Maybe USA Hockey was a little concerned about the roster they were about to release. Of course, several players were virtual locks: Zach Parise, Patrick Kane, Phil Kessel. There were a few raised eyebrows over the goaltenders: Ryan Miller, Jonathan Quick, and Jimmy Howard (possibly bring Ben Bishop?) But there were some serious questions about scorers who were going to be left at home: forwards Bobby Ryan, a member of the 2010 silver medal team, and Kyle Okposo, and defensemen Dustin Byfuglien, Keith Yandle, and ’10 vets Erik and Jack Johnson.
We were told his team would be fast, with some size up front, and the defensive pairings would be good in transition. They were, overall, a young group with speed who were “able to skate with anyone” in the tournament. Being “able to skate with anyone” sounds good in theory, but considering the firepower that everyone knew would be waiting on the benches of Canada, Sweden, and Russia, it left a little to be desired.
So the tournament got underway with pool play and Team USA fairly easily slipped past Zdeno Chára and Slovakia. That was followed by what could have been an all-time iconic USA Hockey moment, when T.J. Oshie (who most of America had never heard of before February 15th) beat Russia’s Sergei Bobrovsky on 4 out of 6 penalty shots to claim victory for Team USA. The Americans seemed to be unfazed by the emotional win, as they cruised by Slovenia to claim the #2 seed in the medal round tournament.
In the quaterfinals, USA squared off with a veteran-laden Czech Republic team, USA responded well and won easily. At 2:01 of the third period of that game, Phil Kessel scored the 5th goal of the night for the Americans. They would not score another goal for the rest of the tournament.

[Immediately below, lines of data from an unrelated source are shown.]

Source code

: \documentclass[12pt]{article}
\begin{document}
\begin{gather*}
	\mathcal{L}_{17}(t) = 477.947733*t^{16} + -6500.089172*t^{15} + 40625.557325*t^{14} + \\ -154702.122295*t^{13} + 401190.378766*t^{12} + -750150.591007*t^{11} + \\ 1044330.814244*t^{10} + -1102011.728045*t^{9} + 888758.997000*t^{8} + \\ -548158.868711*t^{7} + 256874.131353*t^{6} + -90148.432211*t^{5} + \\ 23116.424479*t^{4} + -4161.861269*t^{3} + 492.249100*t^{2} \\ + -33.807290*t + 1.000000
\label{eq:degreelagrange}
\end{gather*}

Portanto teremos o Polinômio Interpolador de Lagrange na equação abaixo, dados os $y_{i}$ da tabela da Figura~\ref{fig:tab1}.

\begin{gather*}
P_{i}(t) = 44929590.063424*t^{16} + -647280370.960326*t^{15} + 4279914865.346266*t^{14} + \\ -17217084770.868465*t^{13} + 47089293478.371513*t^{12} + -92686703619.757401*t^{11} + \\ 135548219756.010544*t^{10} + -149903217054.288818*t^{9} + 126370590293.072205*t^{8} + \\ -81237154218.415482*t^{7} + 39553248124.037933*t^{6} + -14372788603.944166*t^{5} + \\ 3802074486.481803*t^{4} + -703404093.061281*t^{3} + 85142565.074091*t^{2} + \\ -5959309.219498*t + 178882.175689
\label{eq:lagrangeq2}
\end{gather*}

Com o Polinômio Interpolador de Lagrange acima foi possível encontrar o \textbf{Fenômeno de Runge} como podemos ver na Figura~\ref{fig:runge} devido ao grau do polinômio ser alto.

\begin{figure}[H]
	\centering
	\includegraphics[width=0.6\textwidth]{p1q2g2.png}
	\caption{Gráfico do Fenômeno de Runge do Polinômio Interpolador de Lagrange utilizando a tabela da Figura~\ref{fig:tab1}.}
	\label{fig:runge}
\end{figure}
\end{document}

In the semifinal game against Canada, only the superb play of Jonathan Quick kept the game from turning into a blowout. I agree with Cam Cole of the Vancouver Sun when he called it “the most lopsided 1-0 game ever.” As a result, Team USA would meet Finland in the bronze medal game the next day. I’m assuming that head coach Dan Bylsma must have told the team the wrong day or time for the bronze medal game, because they never showed up. A lackluster effort ended with Finland routing Team USA 5-0.
So what’s wrong with American hockey? And just as importantly, how does it get fixed?

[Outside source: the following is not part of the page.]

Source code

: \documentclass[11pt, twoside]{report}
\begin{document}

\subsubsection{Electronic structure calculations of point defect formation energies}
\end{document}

First of all, Team USA didn’t seem to embrace the two-week long tournament. They shot out of the gate quickly, but didn’t really do much to get better as the Olympics progressed. They stagnated, and even took steps backward as the competition around them got more intense. Which lead to…
The biggest thing I noticed about this team was their own lack of confidence. Sure, Patrick Kane has swagger and Jonathan Quick has his moments of ego, but as a team, they feared Canada. (I’m leaving out the Finland game for now, since that was just ridiculous.) There was not a sense of equality even from the opening face-off. It seemed, to a man, they knew they were over-matched and played with such temerity that they never even gave themselves a chance to win.

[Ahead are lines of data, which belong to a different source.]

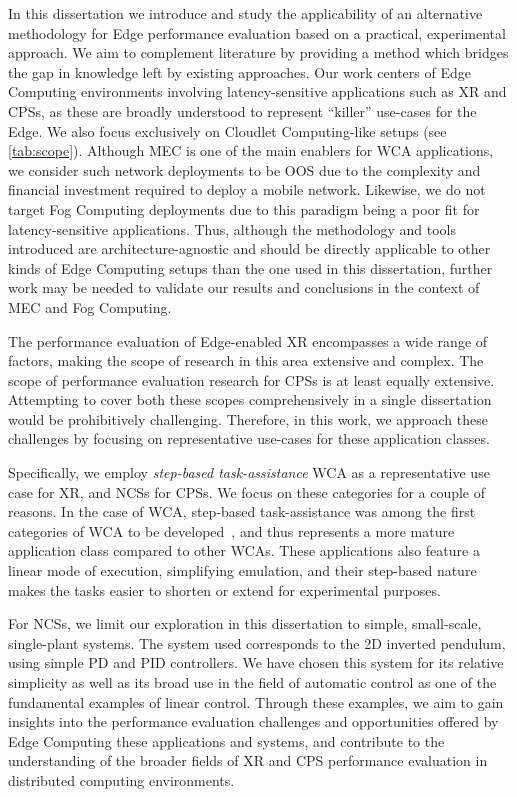 In this dissertation we introduce and study the applicability of an alternative methodology for Edge performance evaluation based on a practical, experimental approach.
We aim to complement literature by providing a method which bridges the gap in knowledge left by existing approaches.
Our work centers of Edge Computing environments involving latency-sensitive applications such as \gls{XR} and \glspl{CPS}, as these are broadly understood to represent ``killer'' use-cases for the Edge.
We also focus exclusively on Cloudlet Computing-like setups (see \cref{tab:scope}).
Although \gls{MEC} is one of the main enablers for \gls{WCA} applications, we consider such network deployments to be \gls{OOS} due to the complexity and financial investment required to deploy a mobile network.
Likewise, we do not target Fog Computing deployments due to this paradigm being a poor fit for latency-sensitive applications.
Thus, although the methodology and tools introduced are architecture-agnostic and should be directly applicable to other kinds of Edge Computing setups than the one used in this dissertation, further work may be needed to validate our results and conclusions in the context of \gls{MEC} and Fog Computing.

The performance evaluation of Edge-enabled \gls{XR} encompasses a wide range of factors, making the scope of research in this area extensive and complex.
The scope of performance evaluation research for \glspl{CPS} is at least equally extensive.
Attempting to cover both these scopes comprehensively in a single dissertation would be prohibitively challenging.
Therefore, in this work, we approach these challenges by focusing on representative use-cases for these application classes.

Specifically, we employ \emph{step-based task-assistance} \gls{WCA} as a representative use case for \gls{XR}, and \glspl{NCS} for \glspl{CPS}.
We focus on these categories for a couple of reasons.
In the case of \gls{WCA}, step-based task-assistance was among the first categories of \gls{WCA} to be developed~\cite{chen2015early}, and thus represents a more mature application class compared to other \glspl{WCA}.
These applications also feature a linear mode of execution, simplifying emulation, and their step-based nature makes the tasks easier to shorten or extend for experimental purposes.

For \glspl{NCS}, we limit our exploration in this dissertation to simple, small-scale, single-plant systems.
The system used corresponds to the \gls{2D} inverted pendulum, using simple \gls{PD} and \gls{PID} controllers.
We have chosen this system for its relative simplicity as well as its broad use in the field of automatic control as one of the fundamental examples of linear control.
Through these examples, we aim to gain insights into the performance evaluation challenges and opportunities offered by Edge Computing these applications and systems, and contribute to the understanding of the broader fields of \gls{XR} and \gls{CPS} performance evaluation in distributed computing environments.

Also, I should clarify: Canada deserved to win the gold medal. They improved with each game, played the best team hockey, and peaked in the last two games. They were head and shoulders above the rest of the world this time around…although, I was a little disappointed in Sweden’s gold medal game performance.
So, would Bobby Ryan or a couple of Johnsons have provided USA with a different outcome? I honestly don’t think it would have even made the difference of a single goal. This team skated fast and moved the puck around….okay, maybe they could have used more scoring ability. As much as it pains me to say, with all the 1980 Lake Placid “Miracle” references everywhere, it seemed that in the 2014 Olympic Games in Sochi, Russia, the one thing the United States men’s hockey team lacked most…..was heart.